Whilst in Tel Aviv, I met Eytan Levit, a great startup founder who has since become a good friend. He told me he had read my article and was immediately driven to start a habit of daily exercise. I sat down and had coffee with him while he told me about his experience, and it was fascinating.
He told me that he did daily exercise for four days in a row, and he felt fantastic. He said he felt like he had more energy than ever before, and was ready to conquer the world. Then, on the fifth day Eytan struggled to get to the gym for whatever reason, and essentially the chain was broken. The most revelatory thing he said to me was that the reason he didn’t start the habit again was not that he didn’t enjoy the exercise or benefit greatly from doing it. The reason he failed to create the exercise habit was the feeling of disappointment of not getting to the gym on that fifth day.

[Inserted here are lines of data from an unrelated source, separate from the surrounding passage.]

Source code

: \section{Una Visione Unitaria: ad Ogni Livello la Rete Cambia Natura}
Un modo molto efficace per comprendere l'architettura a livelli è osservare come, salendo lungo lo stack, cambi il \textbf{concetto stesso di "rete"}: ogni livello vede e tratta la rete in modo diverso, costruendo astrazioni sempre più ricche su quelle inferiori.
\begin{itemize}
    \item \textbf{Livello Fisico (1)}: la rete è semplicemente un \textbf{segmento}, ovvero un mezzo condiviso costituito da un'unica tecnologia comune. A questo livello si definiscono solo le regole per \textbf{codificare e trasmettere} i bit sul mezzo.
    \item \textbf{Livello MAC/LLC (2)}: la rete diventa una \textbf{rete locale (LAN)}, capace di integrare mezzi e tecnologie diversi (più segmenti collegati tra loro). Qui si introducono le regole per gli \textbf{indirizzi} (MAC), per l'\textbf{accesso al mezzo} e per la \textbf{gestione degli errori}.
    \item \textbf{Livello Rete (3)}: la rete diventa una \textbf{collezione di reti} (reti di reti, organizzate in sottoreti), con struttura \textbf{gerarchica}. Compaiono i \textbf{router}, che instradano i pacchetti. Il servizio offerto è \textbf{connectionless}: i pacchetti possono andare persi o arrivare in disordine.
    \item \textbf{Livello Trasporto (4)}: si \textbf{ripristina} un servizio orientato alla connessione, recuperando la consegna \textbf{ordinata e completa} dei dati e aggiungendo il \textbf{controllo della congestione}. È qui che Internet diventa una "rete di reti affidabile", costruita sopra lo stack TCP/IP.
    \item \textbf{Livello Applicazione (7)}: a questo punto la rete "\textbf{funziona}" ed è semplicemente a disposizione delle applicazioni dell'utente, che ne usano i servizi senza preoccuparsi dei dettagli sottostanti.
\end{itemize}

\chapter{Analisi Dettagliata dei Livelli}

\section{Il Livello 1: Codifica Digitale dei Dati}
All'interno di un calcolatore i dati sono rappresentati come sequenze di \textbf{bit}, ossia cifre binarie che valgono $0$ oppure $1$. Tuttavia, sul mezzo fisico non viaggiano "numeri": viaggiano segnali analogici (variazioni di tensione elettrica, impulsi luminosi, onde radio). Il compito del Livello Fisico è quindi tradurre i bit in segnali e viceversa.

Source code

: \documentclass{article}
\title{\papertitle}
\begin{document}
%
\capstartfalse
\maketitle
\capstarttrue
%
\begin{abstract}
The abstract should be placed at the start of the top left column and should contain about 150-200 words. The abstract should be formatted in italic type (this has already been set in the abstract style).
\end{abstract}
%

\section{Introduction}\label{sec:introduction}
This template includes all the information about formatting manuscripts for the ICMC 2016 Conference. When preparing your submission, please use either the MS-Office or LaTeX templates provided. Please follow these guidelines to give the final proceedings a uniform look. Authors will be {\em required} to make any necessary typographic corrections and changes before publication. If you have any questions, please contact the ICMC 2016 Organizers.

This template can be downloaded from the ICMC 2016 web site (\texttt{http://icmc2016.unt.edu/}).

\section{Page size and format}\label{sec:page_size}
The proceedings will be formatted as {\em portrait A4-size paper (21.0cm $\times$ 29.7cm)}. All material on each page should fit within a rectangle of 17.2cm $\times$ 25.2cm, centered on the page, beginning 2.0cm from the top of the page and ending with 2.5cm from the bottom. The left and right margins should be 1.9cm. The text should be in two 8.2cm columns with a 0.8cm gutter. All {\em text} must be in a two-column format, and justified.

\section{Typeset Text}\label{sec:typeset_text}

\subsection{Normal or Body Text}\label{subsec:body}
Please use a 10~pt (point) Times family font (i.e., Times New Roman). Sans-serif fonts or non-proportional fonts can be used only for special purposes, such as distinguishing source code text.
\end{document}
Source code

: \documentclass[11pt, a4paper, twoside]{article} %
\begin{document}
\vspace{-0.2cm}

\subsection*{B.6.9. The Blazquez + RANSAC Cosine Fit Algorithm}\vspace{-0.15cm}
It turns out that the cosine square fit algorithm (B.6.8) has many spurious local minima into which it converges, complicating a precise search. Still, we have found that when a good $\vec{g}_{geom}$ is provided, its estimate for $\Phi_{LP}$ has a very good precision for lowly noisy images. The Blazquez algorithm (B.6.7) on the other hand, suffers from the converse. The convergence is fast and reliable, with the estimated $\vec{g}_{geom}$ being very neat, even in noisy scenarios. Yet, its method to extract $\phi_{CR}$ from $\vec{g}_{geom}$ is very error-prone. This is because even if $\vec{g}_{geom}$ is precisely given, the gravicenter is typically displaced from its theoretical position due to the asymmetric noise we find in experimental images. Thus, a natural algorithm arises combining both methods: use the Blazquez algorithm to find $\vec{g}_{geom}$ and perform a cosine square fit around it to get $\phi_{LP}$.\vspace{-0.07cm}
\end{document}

Get ready and expect to break your habit
“I deal with procrastination by scheduling for it. I allow it. I expect it.” – Tim Ferriss
What I’ve realized is that one of the key parts of building habits might be to know that you will not flawlessly create your habits. You are going to break your habit at some point. You are going to fail that next day or next gym session sooner or later. The important thing is to avoid a feeling of guilt and disappointment, because that is what will probably stop you from getting up the next day and continuing with the routine.
In a similar way to how Tim Ferriss deals with procrastination, I believe we should not try so hard to avoid breaking our habits. We should instead be calm and expect to break them sometime, let it happen, then regroup and get ready to continue with the habit.
Perhaps we took too much on, and we cut back a little or try to add one less thing to our habit. Or maybe we just had a bad day. That’s fine, and a single failure shouldn’t stop our long-term success with building amazing habits.